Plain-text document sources
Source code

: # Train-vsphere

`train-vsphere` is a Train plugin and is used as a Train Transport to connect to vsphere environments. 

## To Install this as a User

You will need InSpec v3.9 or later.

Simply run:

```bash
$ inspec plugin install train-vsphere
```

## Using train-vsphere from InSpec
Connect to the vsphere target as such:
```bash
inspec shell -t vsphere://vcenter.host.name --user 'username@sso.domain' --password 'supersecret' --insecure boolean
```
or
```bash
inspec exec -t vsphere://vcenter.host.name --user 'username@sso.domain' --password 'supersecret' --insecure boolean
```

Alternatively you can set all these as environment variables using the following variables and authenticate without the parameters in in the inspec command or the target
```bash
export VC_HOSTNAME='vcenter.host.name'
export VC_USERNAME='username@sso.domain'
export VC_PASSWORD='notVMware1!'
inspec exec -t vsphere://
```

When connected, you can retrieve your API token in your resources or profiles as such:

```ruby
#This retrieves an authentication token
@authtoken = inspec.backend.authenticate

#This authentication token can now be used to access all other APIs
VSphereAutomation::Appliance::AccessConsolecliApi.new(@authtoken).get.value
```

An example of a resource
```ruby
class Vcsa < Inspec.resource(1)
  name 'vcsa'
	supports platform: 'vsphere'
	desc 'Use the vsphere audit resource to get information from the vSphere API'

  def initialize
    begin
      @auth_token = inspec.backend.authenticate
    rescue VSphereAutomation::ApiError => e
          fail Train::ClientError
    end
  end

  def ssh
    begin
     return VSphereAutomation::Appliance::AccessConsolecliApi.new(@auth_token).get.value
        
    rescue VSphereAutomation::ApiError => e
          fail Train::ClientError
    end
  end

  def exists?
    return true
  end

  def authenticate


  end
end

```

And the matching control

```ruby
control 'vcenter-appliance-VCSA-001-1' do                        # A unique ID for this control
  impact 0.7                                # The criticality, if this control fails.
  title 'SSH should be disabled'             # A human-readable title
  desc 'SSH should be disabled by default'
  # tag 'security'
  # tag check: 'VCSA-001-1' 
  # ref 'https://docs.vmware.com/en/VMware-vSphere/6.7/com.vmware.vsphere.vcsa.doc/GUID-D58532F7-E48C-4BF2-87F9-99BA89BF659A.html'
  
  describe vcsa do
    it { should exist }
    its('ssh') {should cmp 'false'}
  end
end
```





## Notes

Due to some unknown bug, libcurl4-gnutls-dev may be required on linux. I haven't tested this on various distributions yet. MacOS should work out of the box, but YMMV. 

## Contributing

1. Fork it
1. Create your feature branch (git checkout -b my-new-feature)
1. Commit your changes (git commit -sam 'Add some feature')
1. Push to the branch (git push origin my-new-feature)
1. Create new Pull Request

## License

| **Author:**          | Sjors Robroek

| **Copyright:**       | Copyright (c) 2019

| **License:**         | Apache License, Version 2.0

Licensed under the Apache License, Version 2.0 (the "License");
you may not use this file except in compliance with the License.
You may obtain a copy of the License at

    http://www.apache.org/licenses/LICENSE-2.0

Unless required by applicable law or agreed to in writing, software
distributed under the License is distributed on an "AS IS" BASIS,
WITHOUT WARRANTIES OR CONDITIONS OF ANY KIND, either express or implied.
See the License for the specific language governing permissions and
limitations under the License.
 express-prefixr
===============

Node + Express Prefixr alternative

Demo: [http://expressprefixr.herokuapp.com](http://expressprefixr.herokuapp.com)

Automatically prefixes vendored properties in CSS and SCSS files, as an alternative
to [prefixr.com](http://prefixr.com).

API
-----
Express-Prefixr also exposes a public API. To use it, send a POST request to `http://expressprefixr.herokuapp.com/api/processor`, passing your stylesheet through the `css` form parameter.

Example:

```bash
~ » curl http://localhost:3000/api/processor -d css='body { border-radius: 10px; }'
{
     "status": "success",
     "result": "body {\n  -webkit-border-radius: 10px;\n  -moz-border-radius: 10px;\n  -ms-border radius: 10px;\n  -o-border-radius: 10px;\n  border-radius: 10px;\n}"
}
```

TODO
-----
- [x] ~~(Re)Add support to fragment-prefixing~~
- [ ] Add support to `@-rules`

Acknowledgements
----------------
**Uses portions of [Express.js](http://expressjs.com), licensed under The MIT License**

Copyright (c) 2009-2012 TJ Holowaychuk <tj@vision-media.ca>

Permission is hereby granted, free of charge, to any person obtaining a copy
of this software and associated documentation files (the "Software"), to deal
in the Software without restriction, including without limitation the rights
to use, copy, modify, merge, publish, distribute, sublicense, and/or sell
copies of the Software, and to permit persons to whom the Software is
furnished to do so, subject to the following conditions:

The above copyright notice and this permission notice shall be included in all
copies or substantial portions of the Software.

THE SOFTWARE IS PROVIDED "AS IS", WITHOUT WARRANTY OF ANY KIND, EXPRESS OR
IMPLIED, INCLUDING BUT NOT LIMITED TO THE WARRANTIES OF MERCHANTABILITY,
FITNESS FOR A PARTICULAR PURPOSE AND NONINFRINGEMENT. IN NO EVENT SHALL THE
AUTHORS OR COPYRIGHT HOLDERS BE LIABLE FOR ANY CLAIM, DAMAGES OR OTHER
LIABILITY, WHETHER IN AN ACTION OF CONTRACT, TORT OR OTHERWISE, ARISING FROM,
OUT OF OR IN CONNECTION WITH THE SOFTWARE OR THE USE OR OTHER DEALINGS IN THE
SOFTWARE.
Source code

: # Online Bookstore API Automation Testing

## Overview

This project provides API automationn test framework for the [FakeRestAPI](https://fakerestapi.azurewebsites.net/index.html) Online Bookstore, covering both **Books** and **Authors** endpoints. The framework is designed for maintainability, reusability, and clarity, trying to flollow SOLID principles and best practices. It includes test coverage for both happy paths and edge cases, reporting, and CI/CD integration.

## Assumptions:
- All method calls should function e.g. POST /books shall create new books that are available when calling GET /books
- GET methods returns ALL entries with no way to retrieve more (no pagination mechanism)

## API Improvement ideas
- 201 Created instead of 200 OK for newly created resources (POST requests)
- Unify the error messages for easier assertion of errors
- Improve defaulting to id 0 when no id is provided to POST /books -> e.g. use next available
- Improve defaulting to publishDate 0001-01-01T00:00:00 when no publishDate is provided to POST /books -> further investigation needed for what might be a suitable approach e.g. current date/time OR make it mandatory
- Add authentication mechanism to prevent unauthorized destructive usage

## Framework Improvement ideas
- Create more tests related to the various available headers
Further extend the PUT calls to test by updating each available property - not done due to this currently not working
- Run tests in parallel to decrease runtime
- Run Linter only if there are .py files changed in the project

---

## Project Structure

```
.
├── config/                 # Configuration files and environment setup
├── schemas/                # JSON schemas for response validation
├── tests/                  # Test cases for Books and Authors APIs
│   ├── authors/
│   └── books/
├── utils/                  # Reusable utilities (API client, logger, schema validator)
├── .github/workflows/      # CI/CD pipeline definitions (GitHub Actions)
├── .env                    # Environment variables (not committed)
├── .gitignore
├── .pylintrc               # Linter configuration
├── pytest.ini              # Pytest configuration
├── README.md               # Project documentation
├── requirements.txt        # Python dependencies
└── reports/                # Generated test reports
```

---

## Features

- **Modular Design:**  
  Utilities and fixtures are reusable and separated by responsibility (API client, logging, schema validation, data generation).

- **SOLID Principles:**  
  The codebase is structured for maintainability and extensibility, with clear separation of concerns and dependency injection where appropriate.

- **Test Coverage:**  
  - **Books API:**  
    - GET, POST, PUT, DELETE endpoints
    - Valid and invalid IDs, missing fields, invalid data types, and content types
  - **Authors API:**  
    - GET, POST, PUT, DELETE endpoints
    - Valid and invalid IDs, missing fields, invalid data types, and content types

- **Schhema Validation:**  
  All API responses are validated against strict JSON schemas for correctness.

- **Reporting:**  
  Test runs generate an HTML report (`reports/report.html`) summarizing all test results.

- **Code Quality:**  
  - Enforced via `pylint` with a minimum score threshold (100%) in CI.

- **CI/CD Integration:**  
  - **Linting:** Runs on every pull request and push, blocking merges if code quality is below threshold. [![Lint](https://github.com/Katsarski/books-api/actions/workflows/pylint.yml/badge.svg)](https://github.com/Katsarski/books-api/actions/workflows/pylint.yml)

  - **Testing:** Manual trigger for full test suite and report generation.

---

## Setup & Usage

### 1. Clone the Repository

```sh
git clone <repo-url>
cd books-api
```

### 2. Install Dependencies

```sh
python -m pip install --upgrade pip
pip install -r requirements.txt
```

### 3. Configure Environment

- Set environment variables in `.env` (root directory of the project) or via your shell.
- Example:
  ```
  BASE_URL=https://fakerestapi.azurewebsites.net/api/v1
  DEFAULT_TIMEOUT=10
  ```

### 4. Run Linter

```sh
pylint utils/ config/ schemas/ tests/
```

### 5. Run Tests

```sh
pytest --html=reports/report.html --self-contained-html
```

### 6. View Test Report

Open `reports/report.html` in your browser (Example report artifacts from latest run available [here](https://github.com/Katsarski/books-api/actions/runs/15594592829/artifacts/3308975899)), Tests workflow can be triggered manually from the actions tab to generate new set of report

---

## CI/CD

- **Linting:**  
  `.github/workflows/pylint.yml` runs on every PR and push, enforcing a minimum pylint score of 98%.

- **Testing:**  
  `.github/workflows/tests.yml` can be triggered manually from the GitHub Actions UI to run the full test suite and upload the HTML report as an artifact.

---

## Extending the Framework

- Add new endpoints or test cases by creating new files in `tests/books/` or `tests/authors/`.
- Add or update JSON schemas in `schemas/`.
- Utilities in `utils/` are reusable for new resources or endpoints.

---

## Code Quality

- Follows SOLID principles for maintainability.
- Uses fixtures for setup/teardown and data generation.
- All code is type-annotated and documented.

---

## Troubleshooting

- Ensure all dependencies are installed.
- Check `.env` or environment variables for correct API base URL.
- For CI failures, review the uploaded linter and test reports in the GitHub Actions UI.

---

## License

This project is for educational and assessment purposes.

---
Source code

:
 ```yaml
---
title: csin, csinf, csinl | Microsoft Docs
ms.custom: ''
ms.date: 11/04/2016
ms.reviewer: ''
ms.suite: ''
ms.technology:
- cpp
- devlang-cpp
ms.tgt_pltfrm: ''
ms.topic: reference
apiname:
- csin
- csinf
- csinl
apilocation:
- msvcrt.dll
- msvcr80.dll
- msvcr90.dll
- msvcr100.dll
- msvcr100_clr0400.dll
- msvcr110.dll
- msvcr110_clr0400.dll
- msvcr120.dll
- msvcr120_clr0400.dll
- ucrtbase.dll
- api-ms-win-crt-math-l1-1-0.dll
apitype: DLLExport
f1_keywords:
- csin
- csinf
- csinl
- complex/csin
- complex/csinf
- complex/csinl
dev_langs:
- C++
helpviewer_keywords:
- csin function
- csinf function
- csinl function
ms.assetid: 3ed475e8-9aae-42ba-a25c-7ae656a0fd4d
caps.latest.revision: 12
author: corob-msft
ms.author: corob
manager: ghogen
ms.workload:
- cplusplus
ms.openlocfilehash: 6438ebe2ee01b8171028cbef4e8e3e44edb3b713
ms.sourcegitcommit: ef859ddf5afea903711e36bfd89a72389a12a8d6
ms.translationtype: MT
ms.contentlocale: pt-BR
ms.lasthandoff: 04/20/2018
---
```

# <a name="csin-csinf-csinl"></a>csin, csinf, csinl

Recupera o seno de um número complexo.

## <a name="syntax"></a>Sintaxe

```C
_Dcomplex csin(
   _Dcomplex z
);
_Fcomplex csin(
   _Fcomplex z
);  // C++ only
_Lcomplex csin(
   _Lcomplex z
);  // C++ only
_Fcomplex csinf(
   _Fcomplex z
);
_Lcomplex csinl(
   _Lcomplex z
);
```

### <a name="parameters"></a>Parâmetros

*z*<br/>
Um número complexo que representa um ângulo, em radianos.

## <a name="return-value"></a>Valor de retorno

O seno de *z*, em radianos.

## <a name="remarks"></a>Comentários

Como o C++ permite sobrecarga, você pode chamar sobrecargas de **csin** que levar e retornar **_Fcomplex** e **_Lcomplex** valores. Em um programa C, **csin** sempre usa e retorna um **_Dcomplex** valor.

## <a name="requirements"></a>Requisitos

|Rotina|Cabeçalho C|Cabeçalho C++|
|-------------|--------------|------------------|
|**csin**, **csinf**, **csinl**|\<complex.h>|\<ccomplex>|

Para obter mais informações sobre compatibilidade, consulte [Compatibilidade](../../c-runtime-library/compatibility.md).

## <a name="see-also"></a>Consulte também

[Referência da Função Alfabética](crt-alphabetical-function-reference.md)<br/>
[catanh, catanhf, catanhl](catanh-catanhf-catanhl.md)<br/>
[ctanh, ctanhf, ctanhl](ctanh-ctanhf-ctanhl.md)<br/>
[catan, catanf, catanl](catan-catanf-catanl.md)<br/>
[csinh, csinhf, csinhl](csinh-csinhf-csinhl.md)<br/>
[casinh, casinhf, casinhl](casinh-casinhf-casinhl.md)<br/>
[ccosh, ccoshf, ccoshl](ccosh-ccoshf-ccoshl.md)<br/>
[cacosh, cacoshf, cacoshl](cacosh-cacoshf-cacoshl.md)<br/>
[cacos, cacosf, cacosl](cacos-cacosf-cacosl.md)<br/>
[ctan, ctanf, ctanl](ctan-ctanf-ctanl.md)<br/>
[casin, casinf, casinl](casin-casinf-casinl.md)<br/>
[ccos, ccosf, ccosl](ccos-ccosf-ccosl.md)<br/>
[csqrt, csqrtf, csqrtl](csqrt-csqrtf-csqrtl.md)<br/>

What the task asks
Set down again, word for word, the stretch of records from the line with "THE SOFTWARE IS PROVIDED" to the line with "AUTHORS OR COPYRIGHT", both of those lines included.

Exercise result
THE SOFTWARE IS PROVIDED "AS IS", WITHOUT WARRANTY OF ANY KIND, EXPRESS OR
IMPLIED, INCLUDING BUT NOT LIMITED TO THE WARRANTIES OF MERCHANTABILITY,
FITNESS FOR A PARTICULAR PURPOSE AND NONINFRINGEMENT. IN NO EVENT SHALL THE
AUTHORS OR COPYRIGHT HOLDERS BE LIABLE FOR ANY CLAIM, DAMAGES OR OTHER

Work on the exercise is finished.